Anyway, James was fixed at birth to prioritize Steve by default, and so when memories of Steve began filling up James’ head like water to a pitcher, room had to be made, so those he had of Brock had to go. After all, Brock is all but a good man, and a bad man brings naught but bad memories.

**5.**

“Why,” James begins, “is your hair so black?”

"Because,"and this is where Brock leaps the most difficult hurdle: "I'm not Steve."

Now, for a plot twist:

“I know you’re not Steve.”

“Then why?”

“Because it’s funny, Brock, how even after all of the colors have come back, you stay the same. You remain black and white.”

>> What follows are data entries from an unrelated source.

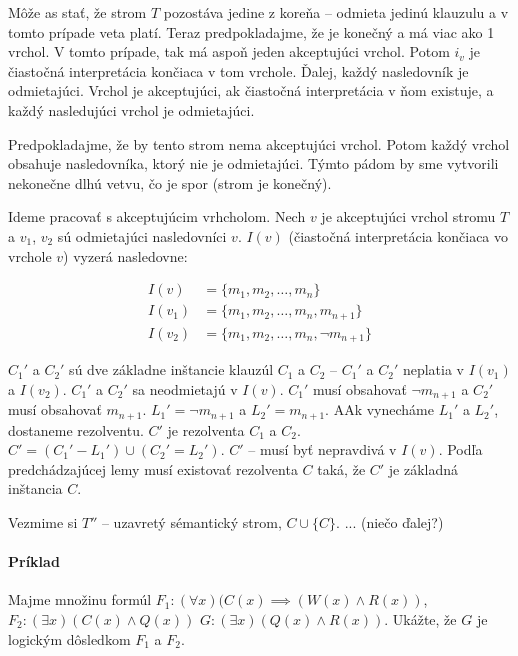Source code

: \par Môže as stať, že strom $T$ pozostáva jedine z koreňa -- odmieta jedinú
klauzulu a v tomto prípade veta platí. Teraz predpokladajme, že je konečný a má
viac ako 1 vrchol. V tomto prípade, tak má aspoň jeden akceptujúci vrchol. Potom
$i_v$ je čiastočná interpretácia končiaca v tom vrchole. Ďalej, každý
nasledovník je odmietajúci. Vrchol je akceptujúci, ak čiastočná interpretácia v
ňom existuje, a každý nasledujúci vrchol je odmietajúci.

\par Predpokladajme, že by tento strom nema akceptujúci vrchol. Potom každý
vrchol obsahuje nasledovníka, ktorý nie je odmietajúci. Týmto pádom by sme
vytvorili nekonečne dlhú vetvu, čo je spor (strom je konečný).

\par Ideme pracovať s akceptujúcim vrhcholom. Nech $v$ je akceptujúci vrchol
stromu $T$ a $v_1$, $v_2$ sú odmietajúci nasledovníci $v$. $I(v)$ (čiastočná
interpretácia končiaca vo vrchole $v$) vyzerá nasledovne:

\begin{align*}
    I(v)    &= \{ m_1, m_2, \ldots, m_n \} \\
    I(v_1)  &= \{ m_1, m_2, \ldots, m_n, m_{n+1} \}  \\
    I(v_2)  &= \{ m_1, m_2, \ldots, m_n, \neg m_{n+1} \} 
\end{align*}

$C_1'$ a $C_2'$ sú dve základne inštancie klauzúl $C_1$ a $C_2$ -- $C_1'$ a
$C_2'$ neplatia v $I(v_1)$ a $I(v_2)$. $C_1'$ a $C_2'$ sa neodmietajú v $I(v)$.
$C_1'$ musí obsahovať $\neg m_{n+1}$ a $C_2'$ musí obsahovať $m_{n+1}$. $L_1' =
\neg m_{n+1}$ a $L_2' = m_{n+1}$. AAk vynecháme $L_1'$ a $L_2'$, dostaneme
rezolventu. $C'$ je rezolventa $C_1$ a $C_2$. $C' = (C_1' - L_1') \cup (C_2' =
L_2')$. $C'$ -- musí byť nepravdivá v $I(v)$. Podľa predchádzajúcej lemy musí
existovať rezolventa $C$ taká, že $C'$ je základná inštancia $C$.

\par Vezmime si $T''$ -- uzavretý sémantický strom, $C \cup \{C\}$. ... (niečo
ďalej?)



\paragraph{Príklad} Majme množinu formúl $F_1: (\forall x) (C(x) \implies (W(x)
\land R(x))$, $F_2: (\exists x)(C(x) \land Q(x))$ $G: (\exists x) (Q(x) \land
R(x))$. Ukážte, že $G$ je logickým dôsledkom $F_1$ a $F_2$.

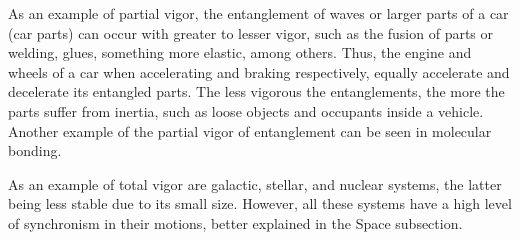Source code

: As an example of partial vigor, the entanglement of waves or larger parts of a car (car parts) can occur with greater to lesser vigor, such as the fusion of parts or welding, glues, something more elastic, among others. Thus, the engine and wheels of a car when accelerating and braking respectively, equally accelerate and decelerate its entangled parts. The less vigorous the entanglements, the more the parts suffer from inertia, such as loose objects and occupants inside a vehicle. Another example of the partial vigor of entanglement can be seen in molecular bonding.

As an example of total vigor are galactic, stellar, and nuclear systems, the latter being less stable due to its small size. However, all these systems have a high level of synchronism in their motions, better explained in the Space subsection.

And Brock thinks that this is, actually, very morbid, but he doesn’t say. Instead, he tells James what James always seems to forget.

“That’s because when everything else has changed, for you, I’ll stay the same.”

At this, James is silent for a long time, as if to ponder, as if to search. And then: “Did you really think, Brock, that when I told you about colors filling in my world after I wake, I was saying that my mornings exist in gradients of monochrome?”

Brock nods. James talked about the saturations, the way an armchair could start off as black and then become blue and then even out into so many splendid shades of violet and navy. What else could James have meant by colors?

“Brock,” James says. Brock doesn’t want James to continue. “My mornings are not really gray. Not literally. Brock, I see colors, all the time, when I wake and before I go to sleep. I say that you remain black and white because you remain, Brock, in my world as a captured shadow in my past. I say that you remain black and white because you remain, Brock, with no place in my future.”

**6.**

Brock is running out of similes and metaphors and comparisons, but he finally has one that he thinks suits himself rather nicely. It’s the one he couldn’t - or wouldn’t, it doesn’t matter now anyway - come up with until James forced him to.

Here it is:

Brock is a dropped anchor, unmoving, still as the passed subjects of an old photograph.

**Author's Note:**

> I wrote this about a year ago, I think? Anyway, it's been a while. Here's some Rumlow/Bucky for your morbid amusement. I have no excuses.


End file.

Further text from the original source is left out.